To Russia with Scottie
My week doesn’t end on Wednesday night, as Friday I fly to Russia until the end of the month. I’ve been going there for several years now, usually arriving in Moscow and moving around from city to city. Basically it’s an opportunity for me to spread my message to collegiate players, coaches and other young people who are around the game of basketball. Having played for the Bulls and winning like we did, it’s a situation that made me and what I represent very recognizable. It helps the players respond to me when I teach them about working hard and letting them know things will pay off if they do. I see some of the same players during each year I visit and it is rewarding to monitor their progress. When a young player demonstrates greater focus and preparation in terms of how they approach the game and want to improve, it gives me a great deal of satisfaction. My hope is that it allows them the opportunity to someday move forward and achieve their goal of playing at a professional level or in the NBA.
Russian Students Day is on Jan. 25 and what I’m around is similar to the NCAA tournament here. I will attend games and meet with various teams about the game of basketball and I try to impart things to them which will help them succeed on the court. The NBA has so many initiatives out there to try and establish and maintain a global presence and this sort of ties into those efforts. Russian billionaire Mikhail Prokhorov, who is involved in the purchase of the New Jersey Nets, is someone who I’ve gotten to know and we work together as well on trips like this. For me to work with him and have the involvement that I do with these events is great and very rewarding. The NBA helped make me who I am so I am thankful for any opportunity I have to give back. If my efforts help sell the NBA and game of basketball to others around the world, it’s a win-win. Hopefully the young players out there respond to what we’re doing. Russia is a country that really does a good job of promoting some of their athletes from over the years, including former Olympians. When I’m over there for Students Day, recognizing those athletes is something that I help take part in and I think that’s important to the sport and its fans. I really look forward to getting over there and hope it’s another great experience.

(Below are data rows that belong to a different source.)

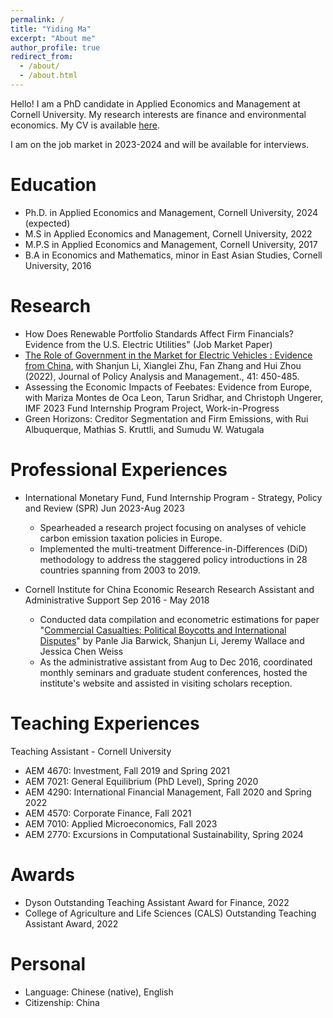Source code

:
 ```yaml
---
permalink: /
title: "Yiding Ma"
excerpt: "About me"
author_profile: true
redirect_from: 
  - /about/
  - /about.html
---
```


Hello! I am a PhD candidate in Applied Economics and Management at Cornell University. My research interests are finance and environmental economics. My CV is available [here](https://yiding-ma.github.io/files/Ma_Yiding_CV.pdf).

I am on the job market in 2023-2024 and will be available for interviews.

Education
======
* Ph.D. in Applied Economics and Management, Cornell University, 2024 (expected)
* M.S in Applied Economics and Management, Cornell University, 2022
* M.P.S in Applied Economics and Management, Cornell University, 2017
* B.A in Economics and Mathematics, minor in East Asian Studies, Cornell University, 2016

Research
======
* How Does Renewable Portfolio Standards Affect Firm Financials? Evidence from the U.S. Electric
Utilities" (Job Market Paper)
* [The Role of Government in the Market for Electric Vehicles : Evidence from China](https://onlinelibrary.wiley.com/doi/abs/10.1002/pam.22362),
with Shanjun Li, Xianglei Zhu, Fan Zhang and Hui Zhou (2022),
Journal of Policy Analysis and Management., 41: 450-485. 
* Assessing the Economic Impacts of Feebates: Evidence from Europe, with Mariza Montes de Oca Leon, Tarun Sridhar, and Christoph Ungerer,
IMF 2023 Fund Internship Program Project, Work-in-Progress
* Green Horizons: Creditor Segmentation and Firm Emissions, with Rui Albuquerque, Mathias S. Kruttli, and Sumudu W. Watugala

Professional Experiences
======
* International Monetary Fund, Fund Internship Program - Strategy, Policy and Review (SPR) Jun 2023-Aug 2023
	* Spearheaded a research project focusing on analyses of vehicle carbon emission taxation policies in Europe.
	* Implemented the multi-treatment Difference-in-Differences (DiD) methodology to address the staggered policy introductions in 28 countries spanning from 2003 to 2019.

* Cornell Institute for China Economic Research
Research Assistant and Administrative Support Sep 2016 - May 2018
	* Conducted data compilation and econometric estimations for paper "[Commercial Casualties: Political Boycotts and International Disputes](https://papers.ssrn.com/sol3/papers.cfm?abstract_id=3417194)" by Panle Jia Barwick, Shanjun Li, Jeremy Wallace and
Jessica Chen Weiss
	* As the administrative assistant from Aug to Dec 2016, coordinated monthly seminars and graduate
student conferences, hosted the institute's website and assisted in visiting scholars reception.

Teaching Experiences
======
Teaching Assistant - Cornell University

* AEM 4670: Investment, Fall 2019 and Spring 2021
* AEM 7021: General Equilibrium (PhD Level), Spring 2020
* AEM 4290: International Financial Management, Fall 2020 and Spring 2022
* AEM 4570: Corporate Finance, Fall 2021
* AEM 7010: Applied Microeconomics, Fall 2023
* AEM 2770: Excursions in Computational Sustainability, Spring 2024

Awards
======
* Dyson Outstanding Teaching Assistant Award for Finance, 2022
* College of Agriculture and Life Sciences (CALS) Outstanding Teaching Assistant Award, 2022

Personal
======
* Language: Chinese (native), English
* Citizenship: China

People have told me that trips like this sort of make me an ambassador of the game. That’s an honor for me to hear and it is a role that I embrace. Because of my career, I’ve been put in a position where I’m able to promote basketball all over the world. I’ve spent time in Sweden, Finland, China and Russia. It is inspiring work and I enjoy that I’m able to connect with people on that kind of basis. At the end of the day, I simply don’t think I will ever remove myself from basketball. My interest level and excitement for the game are still there and who knows; maybe someday I could make my way to the bench as a coach. I’d look forward to getting back into the NBA, working from the sidelines and being part of another championship season.